#### GIVEN INFORMATION

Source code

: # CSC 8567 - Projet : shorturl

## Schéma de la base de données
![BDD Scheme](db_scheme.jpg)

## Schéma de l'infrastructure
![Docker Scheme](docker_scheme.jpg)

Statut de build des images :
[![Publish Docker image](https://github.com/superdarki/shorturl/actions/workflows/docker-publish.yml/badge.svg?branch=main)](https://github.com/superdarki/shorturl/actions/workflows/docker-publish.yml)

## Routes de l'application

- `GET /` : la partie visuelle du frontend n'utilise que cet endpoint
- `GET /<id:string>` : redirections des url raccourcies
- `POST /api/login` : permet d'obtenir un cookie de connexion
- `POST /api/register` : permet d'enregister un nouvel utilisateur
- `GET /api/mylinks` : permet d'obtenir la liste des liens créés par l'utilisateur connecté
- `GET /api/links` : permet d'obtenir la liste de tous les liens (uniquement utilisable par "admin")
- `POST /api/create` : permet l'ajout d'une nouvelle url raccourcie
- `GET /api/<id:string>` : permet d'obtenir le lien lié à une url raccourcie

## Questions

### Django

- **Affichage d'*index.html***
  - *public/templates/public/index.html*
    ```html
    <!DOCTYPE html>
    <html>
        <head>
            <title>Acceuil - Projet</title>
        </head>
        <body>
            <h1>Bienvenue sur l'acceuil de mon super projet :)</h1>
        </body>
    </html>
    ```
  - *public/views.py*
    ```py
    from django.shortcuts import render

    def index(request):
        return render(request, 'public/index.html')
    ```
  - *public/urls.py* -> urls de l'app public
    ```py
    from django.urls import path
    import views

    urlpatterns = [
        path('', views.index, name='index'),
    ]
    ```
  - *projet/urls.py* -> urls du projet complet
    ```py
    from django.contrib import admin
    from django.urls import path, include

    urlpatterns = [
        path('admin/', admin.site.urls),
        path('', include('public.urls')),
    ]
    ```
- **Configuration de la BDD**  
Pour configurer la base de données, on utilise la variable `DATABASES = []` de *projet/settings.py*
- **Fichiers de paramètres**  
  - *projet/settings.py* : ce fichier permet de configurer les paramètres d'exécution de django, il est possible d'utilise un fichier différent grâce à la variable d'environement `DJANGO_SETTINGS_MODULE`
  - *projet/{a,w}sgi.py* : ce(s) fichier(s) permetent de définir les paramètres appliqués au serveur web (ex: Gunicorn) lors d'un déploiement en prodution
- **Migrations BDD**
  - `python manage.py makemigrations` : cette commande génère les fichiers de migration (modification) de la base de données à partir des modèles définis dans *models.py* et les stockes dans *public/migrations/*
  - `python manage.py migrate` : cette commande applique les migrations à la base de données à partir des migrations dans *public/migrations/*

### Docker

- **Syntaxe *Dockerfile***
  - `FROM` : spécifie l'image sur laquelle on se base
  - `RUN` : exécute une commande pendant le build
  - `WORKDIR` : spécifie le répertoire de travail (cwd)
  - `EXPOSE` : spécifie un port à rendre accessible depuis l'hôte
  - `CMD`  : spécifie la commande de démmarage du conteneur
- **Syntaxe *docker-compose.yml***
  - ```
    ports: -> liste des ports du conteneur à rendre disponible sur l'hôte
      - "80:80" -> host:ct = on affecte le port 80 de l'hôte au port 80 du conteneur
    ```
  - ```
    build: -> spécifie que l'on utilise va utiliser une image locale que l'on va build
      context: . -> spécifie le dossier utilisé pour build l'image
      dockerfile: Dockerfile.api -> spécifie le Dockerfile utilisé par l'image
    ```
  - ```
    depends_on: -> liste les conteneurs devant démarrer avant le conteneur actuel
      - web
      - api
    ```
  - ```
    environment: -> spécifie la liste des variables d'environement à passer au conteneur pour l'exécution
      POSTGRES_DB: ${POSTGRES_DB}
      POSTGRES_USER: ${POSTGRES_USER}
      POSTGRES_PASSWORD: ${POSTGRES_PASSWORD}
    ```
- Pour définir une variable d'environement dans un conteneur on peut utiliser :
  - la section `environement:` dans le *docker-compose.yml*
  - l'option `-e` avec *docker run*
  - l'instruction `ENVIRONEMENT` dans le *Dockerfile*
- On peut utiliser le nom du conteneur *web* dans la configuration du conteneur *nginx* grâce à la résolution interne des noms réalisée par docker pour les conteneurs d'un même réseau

########

### WORK ITEM
For each line above that contains the word "build", give the line as it is written.

### SOLVED PROBLEM
Statut de build des images :
  - `RUN` : exécute une commande pendant le build
    build: -> spécifie que l'on utilise va utiliser une image locale que l'on va build
      context: . -> spécifie le dossier utilisé pour build l'image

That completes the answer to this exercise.